Legally Blonde turned 25 this week, and the anniversary did something that most film anniversaries never manage. It gave us something new to feel.
Reese Witherspoon reunited with Jennifer Coolidge, Selma Blair, and Ali Larter at an event in New York. The four of them together, two and a half decades later, was enough to make the moment feel significant. But it was what Witherspoon said next that really landed. She talked about Lexi Minetree, the young actress who plays a teenage Elle Woods in the new Prime Video prequel series Elle. And then she started crying.

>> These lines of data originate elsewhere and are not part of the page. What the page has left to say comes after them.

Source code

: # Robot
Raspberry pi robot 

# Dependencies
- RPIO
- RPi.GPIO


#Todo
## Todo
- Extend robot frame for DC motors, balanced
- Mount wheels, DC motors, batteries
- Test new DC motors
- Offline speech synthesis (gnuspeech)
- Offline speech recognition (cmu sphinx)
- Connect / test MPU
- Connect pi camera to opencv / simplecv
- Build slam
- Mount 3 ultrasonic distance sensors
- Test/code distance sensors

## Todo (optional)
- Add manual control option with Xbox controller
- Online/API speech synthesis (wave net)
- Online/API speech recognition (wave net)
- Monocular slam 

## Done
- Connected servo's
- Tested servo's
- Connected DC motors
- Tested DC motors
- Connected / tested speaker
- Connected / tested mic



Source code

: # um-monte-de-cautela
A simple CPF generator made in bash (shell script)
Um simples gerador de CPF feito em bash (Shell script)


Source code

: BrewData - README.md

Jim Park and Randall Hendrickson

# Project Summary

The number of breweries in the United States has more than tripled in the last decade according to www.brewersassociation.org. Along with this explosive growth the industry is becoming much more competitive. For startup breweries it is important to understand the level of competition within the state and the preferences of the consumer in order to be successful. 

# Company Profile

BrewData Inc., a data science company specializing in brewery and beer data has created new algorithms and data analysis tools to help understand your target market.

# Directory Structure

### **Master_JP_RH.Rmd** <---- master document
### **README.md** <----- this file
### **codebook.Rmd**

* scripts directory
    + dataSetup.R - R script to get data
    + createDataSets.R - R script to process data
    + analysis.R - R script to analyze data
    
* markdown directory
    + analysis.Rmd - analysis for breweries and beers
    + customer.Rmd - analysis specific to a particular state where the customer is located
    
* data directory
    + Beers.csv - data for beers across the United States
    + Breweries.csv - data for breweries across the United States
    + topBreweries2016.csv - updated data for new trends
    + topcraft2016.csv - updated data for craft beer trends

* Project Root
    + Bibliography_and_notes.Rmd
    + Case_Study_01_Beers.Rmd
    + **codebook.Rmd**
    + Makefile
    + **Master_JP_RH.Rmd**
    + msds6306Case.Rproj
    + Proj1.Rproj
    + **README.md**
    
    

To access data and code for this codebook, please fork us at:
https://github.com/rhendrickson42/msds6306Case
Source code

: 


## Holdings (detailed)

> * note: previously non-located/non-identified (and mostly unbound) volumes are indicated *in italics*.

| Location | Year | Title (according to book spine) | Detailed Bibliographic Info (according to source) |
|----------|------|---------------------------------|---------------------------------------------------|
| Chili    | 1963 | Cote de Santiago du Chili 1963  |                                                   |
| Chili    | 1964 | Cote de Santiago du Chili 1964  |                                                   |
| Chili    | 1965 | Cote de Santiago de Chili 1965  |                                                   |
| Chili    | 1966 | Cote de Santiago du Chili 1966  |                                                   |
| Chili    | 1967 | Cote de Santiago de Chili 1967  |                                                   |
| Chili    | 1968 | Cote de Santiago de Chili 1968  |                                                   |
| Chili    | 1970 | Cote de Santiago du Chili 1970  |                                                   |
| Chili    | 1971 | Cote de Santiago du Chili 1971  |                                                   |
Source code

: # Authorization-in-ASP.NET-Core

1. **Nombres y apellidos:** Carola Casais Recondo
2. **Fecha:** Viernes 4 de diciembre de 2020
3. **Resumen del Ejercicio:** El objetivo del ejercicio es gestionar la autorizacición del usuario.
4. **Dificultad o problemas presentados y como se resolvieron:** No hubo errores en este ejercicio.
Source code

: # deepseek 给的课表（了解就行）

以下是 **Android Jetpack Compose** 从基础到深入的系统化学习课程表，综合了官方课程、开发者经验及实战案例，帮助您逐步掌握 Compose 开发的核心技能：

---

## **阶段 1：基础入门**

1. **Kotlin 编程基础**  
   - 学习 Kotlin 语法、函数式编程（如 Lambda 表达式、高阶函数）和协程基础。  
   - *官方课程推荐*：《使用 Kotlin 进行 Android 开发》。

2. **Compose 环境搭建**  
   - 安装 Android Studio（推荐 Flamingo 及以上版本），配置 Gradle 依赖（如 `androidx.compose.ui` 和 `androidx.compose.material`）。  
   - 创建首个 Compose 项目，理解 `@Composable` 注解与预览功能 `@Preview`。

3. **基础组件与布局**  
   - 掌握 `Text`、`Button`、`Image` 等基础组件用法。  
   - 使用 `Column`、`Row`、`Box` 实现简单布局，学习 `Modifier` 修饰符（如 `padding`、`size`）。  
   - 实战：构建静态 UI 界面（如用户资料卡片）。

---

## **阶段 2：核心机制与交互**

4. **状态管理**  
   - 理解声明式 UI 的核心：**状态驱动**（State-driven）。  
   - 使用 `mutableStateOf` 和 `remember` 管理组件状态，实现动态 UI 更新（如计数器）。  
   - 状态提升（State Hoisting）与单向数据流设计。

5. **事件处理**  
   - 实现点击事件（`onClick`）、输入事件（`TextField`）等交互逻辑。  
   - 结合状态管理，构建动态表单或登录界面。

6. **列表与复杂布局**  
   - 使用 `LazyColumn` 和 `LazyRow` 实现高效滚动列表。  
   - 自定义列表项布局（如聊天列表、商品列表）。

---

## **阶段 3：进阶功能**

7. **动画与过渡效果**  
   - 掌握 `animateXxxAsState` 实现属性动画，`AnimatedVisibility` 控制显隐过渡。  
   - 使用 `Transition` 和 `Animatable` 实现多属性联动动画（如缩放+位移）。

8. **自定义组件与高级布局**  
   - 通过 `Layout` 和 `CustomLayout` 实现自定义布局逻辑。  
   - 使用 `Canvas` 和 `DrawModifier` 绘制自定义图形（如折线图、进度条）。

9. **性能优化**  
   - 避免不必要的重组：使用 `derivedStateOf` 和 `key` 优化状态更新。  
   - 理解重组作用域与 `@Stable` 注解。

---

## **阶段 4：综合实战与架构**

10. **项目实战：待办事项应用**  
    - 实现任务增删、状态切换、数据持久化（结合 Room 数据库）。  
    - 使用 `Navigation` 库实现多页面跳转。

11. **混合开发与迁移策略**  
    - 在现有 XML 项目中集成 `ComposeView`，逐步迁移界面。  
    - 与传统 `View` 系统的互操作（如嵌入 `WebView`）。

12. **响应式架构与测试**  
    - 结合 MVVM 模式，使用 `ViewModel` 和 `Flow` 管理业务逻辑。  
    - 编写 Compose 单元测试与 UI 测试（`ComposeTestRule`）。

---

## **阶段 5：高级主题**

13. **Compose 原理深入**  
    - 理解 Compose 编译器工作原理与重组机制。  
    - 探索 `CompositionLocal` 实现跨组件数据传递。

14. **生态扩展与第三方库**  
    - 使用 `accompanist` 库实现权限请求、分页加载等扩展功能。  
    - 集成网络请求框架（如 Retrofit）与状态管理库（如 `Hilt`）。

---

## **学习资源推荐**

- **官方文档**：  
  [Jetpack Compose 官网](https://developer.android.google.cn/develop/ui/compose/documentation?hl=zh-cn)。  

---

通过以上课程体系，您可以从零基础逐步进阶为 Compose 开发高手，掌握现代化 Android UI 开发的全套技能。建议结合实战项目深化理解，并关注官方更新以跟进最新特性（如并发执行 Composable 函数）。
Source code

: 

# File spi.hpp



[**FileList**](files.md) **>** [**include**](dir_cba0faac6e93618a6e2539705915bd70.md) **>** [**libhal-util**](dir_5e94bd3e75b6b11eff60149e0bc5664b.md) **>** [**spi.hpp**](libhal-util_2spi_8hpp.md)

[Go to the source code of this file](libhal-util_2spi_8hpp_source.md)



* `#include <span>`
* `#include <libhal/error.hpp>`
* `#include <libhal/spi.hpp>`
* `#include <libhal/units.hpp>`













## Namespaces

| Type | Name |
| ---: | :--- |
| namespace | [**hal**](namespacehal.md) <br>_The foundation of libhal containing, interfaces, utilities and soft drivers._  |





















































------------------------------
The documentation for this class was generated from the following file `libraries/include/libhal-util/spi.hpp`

There is something genuinely moving about watching an actor look at the next generation of a character they made iconic and feel that kind of emotion. Witherspoon did not just play Elle Woods. She fought for that role. She fought for the film to be taken seriously. She spent years pushing back against the assumption that a movie about a blonde sorority girl going to Harvard Law could not also be smart, feminist, and culturally important. She was right, and it took the rest of the world a while to catch up.
The new series, Elle, was created by Laura Kittrell, who wrote on Insecure. That is an interesting creative choice. Kittrell knows how to write young women who are funny and complicated without being reduced to a single trait. The show already has a second season order before the first has even aired, which tells you how much confidence the network has in the material. It premieres July 1 on Prime Video.
Twenty five years is a long time for any film to stay in the conversation, and Legally Blonde has managed it without sequels that actually worked (we do not need to talk about Legally Blonde 2 at length), without a franchise plan, and without the kind of nostalgic reappraisal campaign that studios sometimes manufacture. It just kept mattering to people. New generations kept finding it. Teenage girls kept watching it and feeling seen by it. That kind of longevity is not something you can engineer. It happens because the original film got something fundamentally right about its character.
Watch Legally Blonde again this week. It holds up better than you think. The comedy is sharper than you remember, and Witherspoon's performance has a confidence and precision that you appreciate more as you get older. Then watch Elle when it premieres on July 1. Witherspoon clearly believes the character is in good hands. After 25 years of being right about Elle Woods, I am inclined to trust her judgment.